George W. Bush, qui prononce ce soir son avant dernier discours sur l'état de l'Union (c'est aussi le premier devant un Congrès démocrate), est habillé pour l'hiver par une multitude de sondages - dans le Washington Post, le New York Times, ou le Wall Street Journal. Il en ressort qu'il est désormais le président le plus impopulaire depuis, au choix, Harry Truman en pleine guerre de Corée en 1952, ou bien Richard Nixon au beau milieu de l'affaire du Watergate en 1974. "Il a perdu l'oreille des Américains," écrit le Wall Street Journal, qui n'est pas précisément un brulôt anti-Bush.
Il ne se trouve plus qu'un petit tiers d'Américains pour approuver son action. Les deux-tiers restent opposés à l'envoi de troupes supplémentaires en Irak - le discours de Bush il y a deux semaines n'a donc eu aucun impact en sa faveur.

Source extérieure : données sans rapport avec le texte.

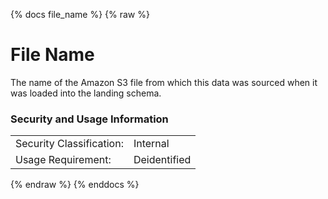 {% docs file_name %}
{% raw %}

<a name="file_name"></a>
# File Name
The name of the Amazon S3 file from which this data was sourced when it was loaded into the
landing schema.

### Security and Usage Information
|     |     |
| --- | --- |
| Security Classification: | Internal |
| Usage Requirement:       | Deidentified |

{% endraw %}
{% enddocs %}
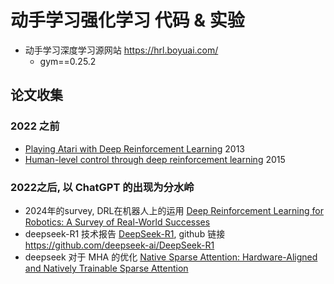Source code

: # 动手学习强化学习 代码 & 实验

* 动手学习深度学习源网站 https://hrl.boyuai.com/
    * gym==0.25.2

## 论文收集
### 2022 之前
* [Playing Atari with Deep Reinforcement Learning](https://www.cs.toronto.edu/~vmnih/docs/dqn.pdf) 2013
* [Human-level control through deep reinforcement learning](https://storage.googleapis.com/deepmind-media/dqn/DQNNaturePaper.pdf) 2015
### 2022之后, 以 ChatGPT 的出现为分水岭
* 2024年的survey, DRL在机器人上的运用 [Deep Reinforcement Learning for Robotics: A Survey of Real-World Successes](https://arxiv.org/pdf/2408.03539)
* deepseek-R1 技术报告 [DeepSeek-R1](https://github.com/deepseek-ai/DeepSeek-R1/blob/main/DeepSeek_R1.pdf), github 链接 https://github.com/deepseek-ai/DeepSeek-R1
* deepseek 对于 MHA 的优化 [Native Sparse Attention: Hardware-Aligned and Natively Trainable Sparse Attention](https://arxiv.org/pdf/2502.11089)
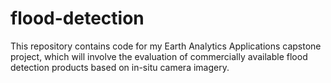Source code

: # flood-detection
This repository contains code for my Earth Analytics Applications capstone project, which will involve the evaluation of commercially available flood detection products based on in-situ camera imagery.
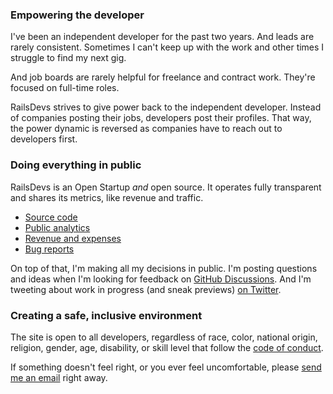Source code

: ### Empowering the developer

I've been an independent developer for the past two years. And leads are rarely consistent. Sometimes I can't keep up with the work and other times I struggle to find my next gig.

And job boards are rarely helpful for freelance and contract work. They're focused on full-time roles.

RailsDevs strives to give power back to the independent developer. Instead of companies posting their jobs, developers post their profiles. That way, the power dynamic is reversed as companies have to reach out to developers first.

### Doing everything in public

RailsDevs is an Open Startup *and* open source. It operates fully transparent and shares its metrics, like revenue and traffic.

* [Source code](https://github.com/tampadevs/talent.tampa.dev/)
* [Public analytics](https://app.usefathom.com/share/cacnfaan/railsdevs.com)
* [Revenue and expenses](/open)
* [Bug reports](https://app.honeybadger.io/project/EKRGgkQdR0)

On top of that, I'm making all my decisions in public. I'm posting questions and ideas when I'm looking for feedback on [GitHub Discussions](https://github.com/tampadevs/talent.tampa.dev/discussions). And I'm tweeting about work in progress (and sneak previews) [on Twitter](https://twitter.com/joemasilotti).

### Creating a safe, inclusive environment

The site is open to all developers, regardless of race, color, national origin, religion, gender, age, disability, or skill level that follow the [code of conduct](/conduct).

If something doesn't feel right, or you ever feel uncomfortable, please [send me an email](mailto:jobs@tampadevs.com) right away.
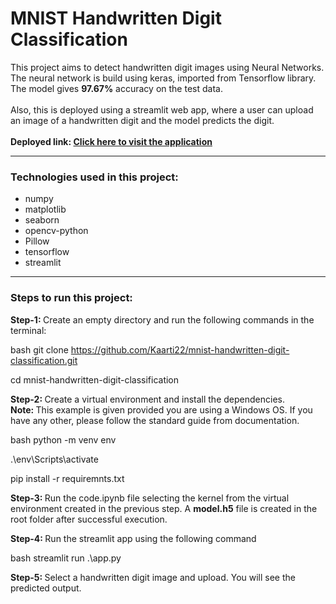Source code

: # MNIST Handwritten Digit Classification

<p>
    This project aims to detect handwritten digit images using Neural Networks. The neural network is build using keras, imported from Tensorflow library. The model gives <b>97.67%</b> accuracy on the test data. 
<br/>
<br/>
    Also, this is deployed using a streamlit web app, where a user can upload an image of a handwritten digit and the model predicts the digit.
<br/>
<br/>
    <b>Deployed link: <a href="https://garimauttam-handwritten-digit-classification-using-n-app-hlfe9z.streamlit.app/">Click here to visit the application</a></b>
</p>

<hr/>
<h3>Technologies used in this project: </h3>
<ul>
    <li>numpy</li>
    <li>matplotlib</li>
    <li>seaborn</li>
    <li>opencv-python</li>
    <li>Pillow</li>
    <li>tensorflow</li>
    <li>streamlit</li>
</ul>

<hr/>
<h3>Steps to run this project: </h3>

<p><b>Step-1: </b> Create an empty directory and run the following commands in the terminal: </p>

bash
git clone https://github.com/Kaarti22/mnist-handwritten-digit-classification.git

cd mnist-handwritten-digit-classification

<p><b>Step-2: </b>Create a virtual environment and install the dependencies.
<br/>
    <b>Note: </b> This example is given provided you are using a Windows OS. If you have any other, please follow the standard guide from documentation.
</p>

bash
python -m venv env

.\env\Scripts\activate

pip install -r requiremnts.txt


<p><b>Step-3: </b>Run the code.ipynb file selecting the kernel from the virtual environment created in the previous step. A <b>model.h5</b> file is created in the root folder after successful execution.</p>

<p><b>Step-4: </b> Run the streamlit app using the following command</p>

bash
streamlit run .\app.py


<p><b>Step-5: </b> Select a handwritten digit image and upload. You will see the predicted output. </p>
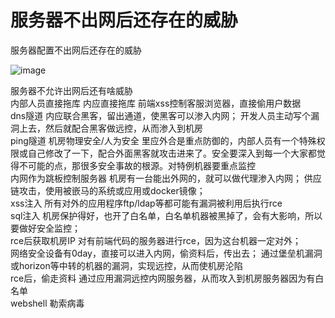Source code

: # 服务器不出网后还存在的威胁
服务器配置不出网后还存在的威胁

![image](https://github.com/dahailinux/-/assets/54297681/80fabc9b-bfc5-4071-b98b-2a087cc14d6f)

服务器不允许出网后还有啥威胁											
内部人员直接拖库			内应直接拖库					前端xss控制客服浏览器，直接偷用户数据			
dns隧道			内应联合黑客，留出通道，使黑客可以渗入内网；					开发人员主动写个漏洞上去，然后就配合黑客做远控，从而渗入到机房			
ping隧道			机房物理安全/人为安全					里应外合是重点防御的，内部人员有一个特殊权限或自己修改了一下，配合外面黑客就攻击进来了。安全要深入到每一个大家都觉得不可能的点，那很多安全事故的根源。对特例机器要重点监控			
内网作为跳板控制服务器			机房有一台能出外网的，就可以做代理渗入内网；					供应链攻击，使用被嵌马的系统或应用或docker镜像；			
xss注入			所有对外的应用程序ftp/ldap等都可能有漏洞被利用后执行rce								
sql注入			机房保护得好，也开了白名单，白名单机器被黑掉了，会有大影响，所以要做好安全监控；								
rce后获取机房IP			对有前端代码的服务器进行rce，因为这台机器一定对外；								
网络安全设备有0day，直接可以进入内网，偷资料后，传出去；			通过堡垒机漏洞或horizon等中转的机器的漏洞，实现远控，从而使机房沦陷								
rce后，偷走资料			通过应用漏洞远控内网服务器，从而攻入到机房服务器因为有白名单								
webshell			勒索病毒								
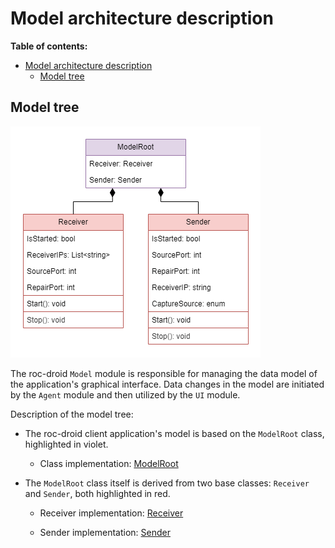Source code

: # Model architecture description

**Table of contents:**

- [Model architecture description](#model-architecture-description)
  - [Model tree](#model-tree)

## Model tree

![](/docs/images/model.png)

The roc-droid `Model` module is responsible for managing the data model of the application's graphical interface. Data changes in the model are initiated by the `Agent` module and then utilized by the `UI` module.

Description of the model tree:

* The roc-droid client application's model is based on the `ModelRoot` class, highlighted in violet.
  
  * Class implementation: [ModelRoot](/lib/src/model/model_root.dart)

* The `ModelRoot` class itself is derived from two base classes: `Receiver` and `Sender`, both highlighted in red.

  * Receiver implementation: [Receiver](/lib/src/model/receiver.dart)

  * Sender implementation: [Sender](/lib/src/model/sender.dart)
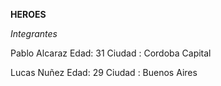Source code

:**HEROES**

*Integrantes*

Pablo Alcaraz    Edad: 31    Ciudad : Cordoba Capital

Lucas Nuñez    Edad: 29    Ciudad : Buenos Aires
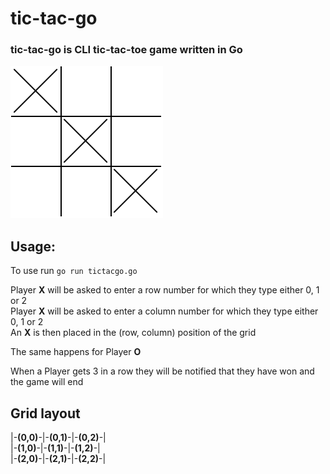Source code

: # **tic-tac-go**
### tic-tac-go is CLI tic-tac-toe game written in Go
![tic-tac-go logo](tictacgo.svg)
## **Usage:**

To use run `go run tictacgo.go`

Player **X** will be asked to enter a row number for which they type either 0, 1 or 2<br/>
Player **X** will be asked to enter a column number for which they type either 0, 1 or 2<br/>
An **X** is then placed in the (row, column) position of the grid

The same happens for Player **O**

When a Player gets 3 in a row they will be notified that they have won and the game will end

## **Grid layout**
|-**(0,0)**-|-**(0,1)**-|-**(0,2)**-|<br/>
|-**(1,0)**-|-**(1,1)**-|-**(1,2)**-|<br/>
|-**(2,0)**-|-**(2,1)**-|-**(2,2)**-|
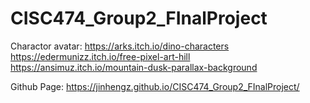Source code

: # CISC474_Group2_FInalProject

Charactor avatar: https://arks.itch.io/dino-characters </br>
https://edermunizz.itch.io/free-pixel-art-hill </br>
https://ansimuz.itch.io/mountain-dusk-parallax-background </br>

Github Page: https://jinhengz.github.io/CISC474_Group2_FInalProject/ </br>
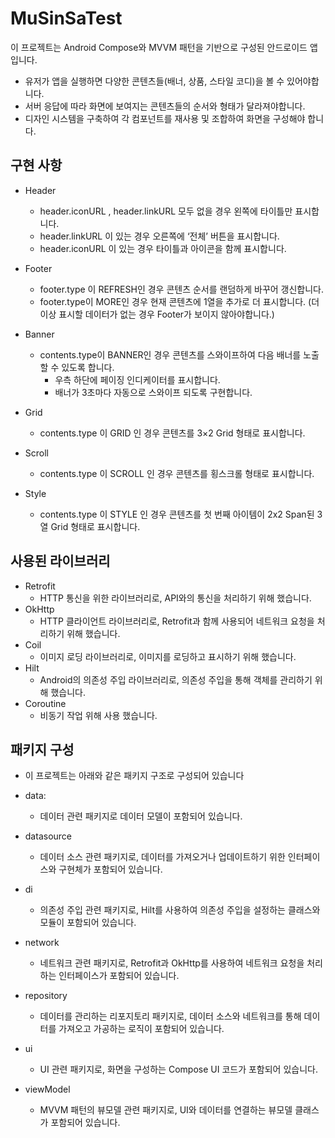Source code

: # MuSinSaTest

이 프로젝트는 Android Compose와 MVVM 패턴을 기반으로 구성된 안드로이드 앱입니다.

* 유저가 앱을 실행하면 다양한 콘텐츠들(배너, 상품, 스타일 코디)을 볼 수 있어야합니다.
* 서버 응답에 따라 화면에 보여지는 콘텐츠들의 순서와 형태가 달라져야합니다.
* 디자인 시스템을 구축하여 각 컴포넌트를 재사용 및 조합하여 화면을 구성해야 합니다.

## 구현 사항

* Header
    - header.iconURL , header.linkURL 모두 없을 경우 왼쪽에 타이틀만 표시합니다.
    - header.linkURL 이 있는 경우 오른쪽에 ‘전체’ 버튼을 표시합니다.
    - header.iconURL 이 있는 경우 타이틀과 아이콘을 함께 표시합니다.

* Footer
    - footer.type 이 REFRESH인 경우 콘텐츠 순서를 랜덤하게 바꾸어 갱신합니다.
    - footer.type이 MORE인 경우 현재 콘텐츠에 1열을 추가로 더 표시합니다. (더이상 표시할 데이터가 없는 경우 Footer가 보이지 않아야합니다.)

* Banner
    - contents.type이 BANNER인 경우 콘텐츠를 스와이프하여 다음 배너를 노출할 수 있도록 합니다.
        - 우측 하단에 페이징 인디케이터를 표시합니다.
        - 배너가 3초마다 자동으로 스와이프 되도록 구현합니다.

* Grid
    - contents.type 이 GRID 인 경우 콘텐츠를 3×2 Grid 형태로 표시합니다.

* Scroll
    - contents.type 이 SCROLL 인 경우 콘텐츠를 횡스크롤 형태로 표시합니다.

* Style
    - contents.type 이 STYLE 인 경우 콘텐츠를 첫 번째 아이템이 2x2 Span된 3열 Grid 형태로 표시합니다.

## 사용된 라이브러리

* Retrofit
    - HTTP 통신을 위한 라이브러리로, API와의 통신을 처리하기 위해 했습니다.
* OkHttp
    - HTTP 클라이언트 라이브러리로, Retrofit과 함께 사용되어 네트워크 요청을 처리하기 위해 했습니다.
* Coil
    - 이미지 로딩 라이브러리로, 이미지를 로딩하고 표시하기 위해 했습니다.
* Hilt
    - Android의 의존성 주입 라이브러리로, 의존성 주입을 통해 객체를 관리하기 위해 했습니다.
* Coroutine
    - 비동기 작업 위해 사용 했습니다.

## 패키지 구성

- 이 프로젝트는 아래와 같은 패키지 구조로 구성되어 있습니다

* data:
    - 데이터 관련 패키지로 데이터 모델이 포함되어 있습니다.

* datasource
    - 데이터 소스 관련 패키지로, 데이터를 가져오거나 업데이트하기 위한 인터페이스와 구현체가 포함되어 있습니다.

* di
    - 의존성 주입 관련 패키지로, Hilt를 사용하여 의존성 주입을 설정하는 클래스와 모듈이 포함되어 있습니다.

* network
    - 네트워크 관련 패키지로, Retrofit과 OkHttp를 사용하여 네트워크 요청을 처리하는 인터페이스가 포함되어 있습니다.

* repository
    - 데이터를 관리하는 리포지토리 패키지로, 데이터 소스와 네트워크를 통해 데이터를 가져오고 가공하는 로직이 포함되어 있습니다.

* ui
    - UI 관련 패키지로, 화면을 구성하는 Compose UI 코드가 포함되어 있습니다.

* viewModel
    - MVVM 패턴의 뷰모델 관련 패키지로, UI와 데이터를 연결하는 뷰모델 클래스가 포함되어 있습니다.
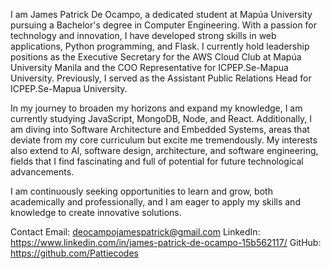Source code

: I am James Patrick De Ocampo, a dedicated student at Mapúa University pursuing a Bachelor's degree in Computer Engineering. With a passion for technology and innovation, I have developed strong skills in web applications, Python programming, and Flask. I currently hold leadership positions as the Executive Secretary for the AWS Cloud Club at Mapúa University Manila and the COO Representative for ICPEP.Se-Mapua University. Previously, I served as the Assistant Public Relations Head for ICPEP.Se-Mapua University.

In my journey to broaden my horizons and expand my knowledge, I am currently studying JavaScript, MongoDB, Node, and React. Additionally, I am diving into Software Architecture and Embedded Systems, areas that deviate from my core curriculum but excite me tremendously. My interests also extend to AI, software design, architecture, and software engineering, fields that I find fascinating and full of potential for future technological advancements.

I am continuously seeking opportunities to learn and grow, both academically and professionally, and I am eager to apply my skills and knowledge to create innovative solutions.

Contact
Email: deocampojamespatrick@gmail.com
LinkedIn: https://www.linkedin.com/in/james-patrick-de-ocampo-15b562117/
GitHub: https://github.com/Pattiecodes


<!--
**Pattiecodes/Pattiecodes** is a ✨ _special_ ✨ repository because its `README.md` (this file) appears on your GitHub profile.

Here are some ideas to get you started:

- 🔭 I’m currently working on ...
- 🌱 I’m currently learning ...
- 👯 I’m looking to collaborate on ...
- 🤔 I’m looking for help with ...
- 💬 Ask me about ...
- 📫 How to reach me: ...
- 😄 Pronouns: ...
- ⚡ Fun fact: ...
-->
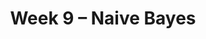 ---
    title: Week 9 – Naive Bayes
    weekNumber: 9
    days:
      - date: 2021-11-22
        events:
          "**HW 7**{: .label .label-hw } **[Conditional Probability and Independence (due 11/22)](../resources/homework/hw07.pdf)**":
          "**SRV 7**{: .label .label-survey } **[Survey 7 (due 11/22)](https://docs.google.com/forms/d/e/1FAIpQLSe0DDrnGV6NBAArh5qgsaNkBy1k0ptqxyw_4YfD3m7t2l0zJQ/viewform)**":
      - date: 2021-11-23
        events:
          "**LEC 16**{: .label .label-lecture } [Naive Bayes](../resources/lecture/lec16-blank.pdf) ([code](http://datahub.ucsd.edu/user-redirect/git-sync?repo=https://github.com/dsc-courses/dsc40a-2021-fa&subPath=lectures/lec16/lec16.ipynb))":
      - date: 2021-11-25
        events:
          "N/A (Thanksgiving 🦃)":
---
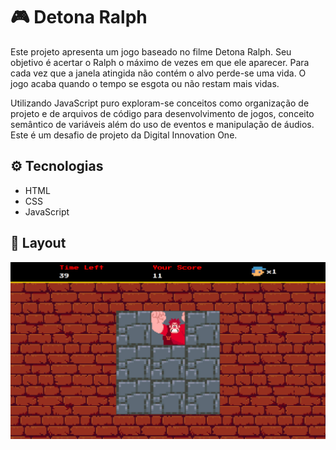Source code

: # :video_game: Detona Ralph

Este projeto apresenta um jogo baseado no filme Detona Ralph. Seu objetivo é acertar o Ralph o máximo de vezes em que ele aparecer. Para cada vez que a janela atingida não contém o alvo perde-se uma vida. O jogo acaba quando o tempo se esgota ou não restam mais vidas.

Utilizando JavaScript puro exploram-se conceitos como organização de projeto e de arquivos de código para desenvolvimento de jogos, conceito semântico de variáveis além do uso de eventos e manipulação de áudios. Este é um desafio de projeto da Digital Innovation One.

## :gear: Tecnologias

- HTML
- CSS
- JavaScript

## :art: Layout

![layout1](src/images/layout1.png)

Du coup, Bush peut s'attendre non seulement à ce que les démocrates ne lui fassent aucun cadeau, mais aussi à ce que les républicains se désolidarisent de plus en plus volontiers de la Maison Blanche à l'approche de la présidentielle - ce que font déjà certains d'entre eux, comme les sénateurs Chuck Hagel ou Jack Warner, en soutenant le vote de résolutions condamnant l'envoi de troupes supplémentaires en Irak. D'une certaine façon, l'après-Bush a déjà commencé.